A Catastrophe Aborts the Mission

56 hours into the 4 day journey while racing at 13,700 kilometers per hour, almost ten times faster than a bullet, Swigert needed to do an engine burn in order to redirect their course.  Suddenly an explosion rocked the space craft.  An Oxygen tank blew up and the astronauts are poised on the brink of catastrophe. In that moment the infamous words “Houston, we have a problem” were seared into the consciousness of a nation.  Initially the astronauts’ dreams of landing on the moon are crushed because the mission must be aborted.  However the gravity of the situation becomes apparent when they realize that they are stranded in a crippled spacecraft 205,000 miles from the earth.  Mission Control, NASA, and the astronauts must race against time –and tremendous odds – to fight for their lives.

A successful failure does not always feel like a successful failure.  Often it just feels like failure.  And, sometimes you can taste death with that failure.  But, courage and vision are what distinguish a success failure.  Courage to face and solve problem after problem….and vision to see solutions and ultimately victory.

The first problem the flight crew faced was that they had only limited oxygen and could potentially die.  This forced the crew to shut down the Command Module to conserve its batteries and oxygen needed for the last hours of flight, and use the Lunar Module’s resources as a “lifeboat” during the return trip to Earth.  Interestingly enough the consumables on the “lifeboat” were only intended to sustain two people for a day and half not three people for four days.  Thankfully, there was more than enough oxygen because the LM was designed to re-pressurize after each extra-vehicular activity on the lunar surface.  All the while the crew faced great hardships with limited power, loss of cabin heat, and shortage of potable water.

Reentry Problems

Then to make matters worse the crew faced the dangerous hazard of rising CO2 levels and realized they must find a way to jury-rig the carbon dioxide removal system or die.  With the brilliant problem solving skills of the NASA team they are eventually able to improvise and adapt a filter and air scrubber to remove the carbon dioxide from the air.

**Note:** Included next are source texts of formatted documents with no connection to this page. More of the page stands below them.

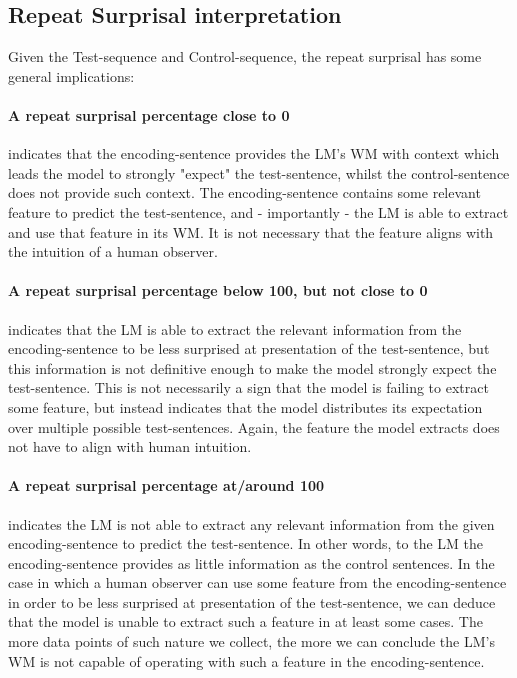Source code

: \subsection{Repeat Surprisal interpretation}
Given the Test-sequence and Control-sequence, the repeat surprisal has some general implications:

\paragraph{A repeat surprisal percentage close to 0}
indicates that the encoding-sentence provides the LM's WM with context which leads the model to strongly "expect" the test-sentence, whilst the control-sentence does not provide such context.
The encoding-sentence contains some relevant feature to predict the test-sentence, and - importantly - the LM is able to extract and use that feature in its WM.
It is not necessary that the feature aligns with the intuition of a human observer.

\paragraph{A repeat surprisal percentage below 100, but not close to 0}
indicates that the LM is able to extract the relevant information from the encoding-sentence to be less surprised at presentation of the test-sentence, but this information is not definitive enough to make the model strongly expect the test-sentence. This is not necessarily a sign that the model is failing to extract some feature, but instead indicates that the model distributes its expectation over multiple possible test-sentences. Again, the feature the model extracts does not have to align with human intuition.
\paragraph{A repeat surprisal percentage at/around 100}
indicates the LM is not able to extract any relevant information from the given encoding-sentence to predict the test-sentence. In other words, to the LM the encoding-sentence provides as little information as the control sentences. In the case in which a human observer can use some feature from the encoding-sentence in order to be less surprised at presentation of the test-sentence, we can deduce that the model is unable to extract such a feature in at least some cases. The more data points of such nature we collect, the more we can conclude the LM's WM is not capable of operating with such a feature in the encoding-sentence. %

Finally there was the reentry problem.  In order to safely return to earth they must completely power-up from scratch the totally shut-down Command Module, something never intended to be done in-flight.  The Command Module was the only space craft with a heat shield vital for re-entry into the earth’s atmosphere.  No one knew how to revive the Command Module and if it was even possible.  Ultimately, flight controller John Aaron, with the support of grounded astronaut Mattingly, and many engineers and designers, invented a new protocol to do this with the ship’s limited power supply and time factor.

The Linchpin

What is ironic about this story is that Mattingly was a linchpin.  His training and skill with the flight crew gave him knowledge that no one else had.  The Apollow 13 crew survived in part because Mattingly was grounded.  In some ways more than the mission itself I believes he personifies the definition of a successful failure…

The flight concluded when the crew jettisoned the Lunar Module Aquarius, leaving the Command Module Odyssey to begin its lone re-entry through the atmosphere. The re-entry on a lunar mission is typically accompanied by four minutes of communications blackout caused by ionization of the air around the Command Module. The possibility of heat shield damage from the O2 tank rupture heightened the tension of the blackout period, which took 33 seconds longer than normal.

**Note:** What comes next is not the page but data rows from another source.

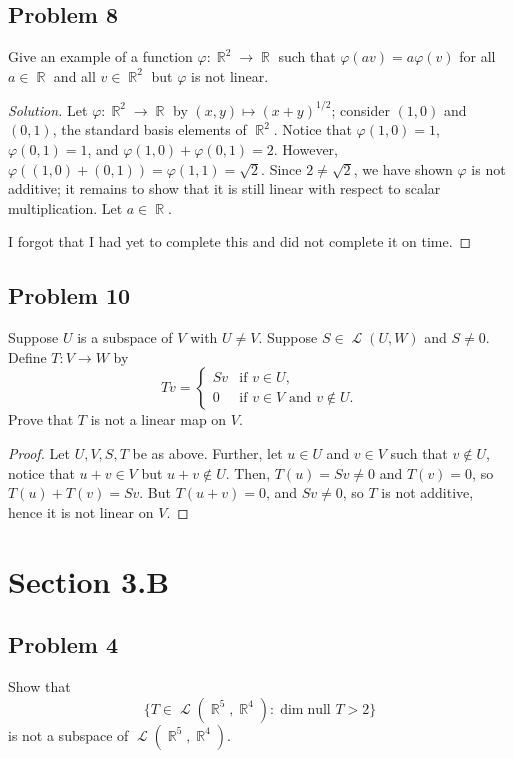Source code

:\documentclass[letterpaper, 12pt]{amsart}
\DeclareMathOperator{\R}{\mathbb{R}}				%
\DeclareMathOperator{\Ell}{\mathscr{L}}				%
\renewcommand{\null}{\text{null }}					%
\theoremstyle{definition}  							%
\begin{document}
		\subsection*{Problem 8}
		Give an example of a function $\varphi : \R^{2} \to \R$ such that $\varphi(av) = a\varphi(v)$ for all $a \in \R$ and all $v \in \R^{2}$ but $\varphi$ is not linear.

		\begin{proof}[Solution]
		Let $\varphi : \R^{2} \to \R$ by $(x,y) \mapsto (x + y)^{1/2}$; consider $(1,0)$ and $(0,1)$, the standard basis elements of $\R^{2}$.
		Notice that $\varphi(1,0) = 1$, \ $\varphi(0,1) = 1$, and $\varphi(1,0) + \varphi(0,1) = 2$.
		However, $\varphi((1,0) + (0,1)) = \varphi(1,1) = \sqrt{2}$.
		Since $2 \neq \sqrt{2}$, we have shown $\varphi$ is not additive; it remains to show that it is still linear with respect to scalar multiplication.
		Let $a \in \R$.

		I forgot that I had yet to complete this and did not complete it on time.
		\end{proof}

		\subsection*{Problem 10}
		Suppose $U$ is a subspace of $V$ with $U \neq V$.
		Suppose $S \in \Ell(U,W)$ and $S \neq 0$.
		Define $T : V \to W$ by $$Tv = \begin{cases} Sv & \text{if $v \in U$}, \\ 0 & \text{if $v \in V$ and $v \notin U$}. \end{cases}$$
		Prove that $T$ is not a linear map on $V$.

		\begin{proof}
		Let $U,V,S,T$ be as above.
		Further, let $u \in U$ and $v \in V$ such that $v \notin U$, notice that $u+v \in V$ but $u+v \notin U$.
		Then, $T(u) = Sv \neq 0$ and $T(v) = 0$, so $T(u) + T(v) = Sv$.
		But $T(u+v) = 0$, and $Sv \neq 0$, so $T$ is not additive, hence it is not linear on $V$.
		\end{proof}

	\section*{Section 3.B}
		\subsection*{Problem 4}
		Show that $$\{ T \in \Ell(\R^{5}, \R^{4}) : \dim \null T > 2 \}$$ is not a subspace of $\Ell(\R^{5}, \R^{4})$.
\end{document}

The crew returned safely to Earth on April 17, and the mission was termed a “successful failure.”

Mattingly never contracted the measles but did received the NASA Distinguished Service Medal in 1972 and many other awards.  Ultimately, Mattingly became a veteran of three space flights.  He  was the command module pilot on Apollo 16 (April 16-27, 1972), was the spacecraft commander on STS-4 (June 26 to July 4, 1982) and STS 51-C (January 24-27, 1985).  As the Command Module Pilot for Apollo 16, Mattingly was part of the fifth mission to land on the moon and one of only 24 people to have flown to the moon.  He eventually logged 504 hours in space, including 1 hour and 13 minutes of EVA (extravehicular activity) during his Apollo 16 flight.

A Successful Failure

You may have been overlooked for a job or for a promotion.  You may have failed a test and now find yourself “grounded” as an observer on the sidelines rather than a player in the game.  But, what if….?  What if you are right where you need to be?  What if you are a successful failure waiting to happen?  What if you have a different and more valuable role to play later in the game?  What if you could be instrumental in saving lives?

Most of us see “failure” around us all the time….and feel like failures more than we would like to admit….but becoming a leader of leaders requires you to see a new future and create a new reality: a successful failure.  Somebody’s life and future depends on you.  You could be someone’s linchpin.  When you can be a successful failure you allow for others to be successful failures.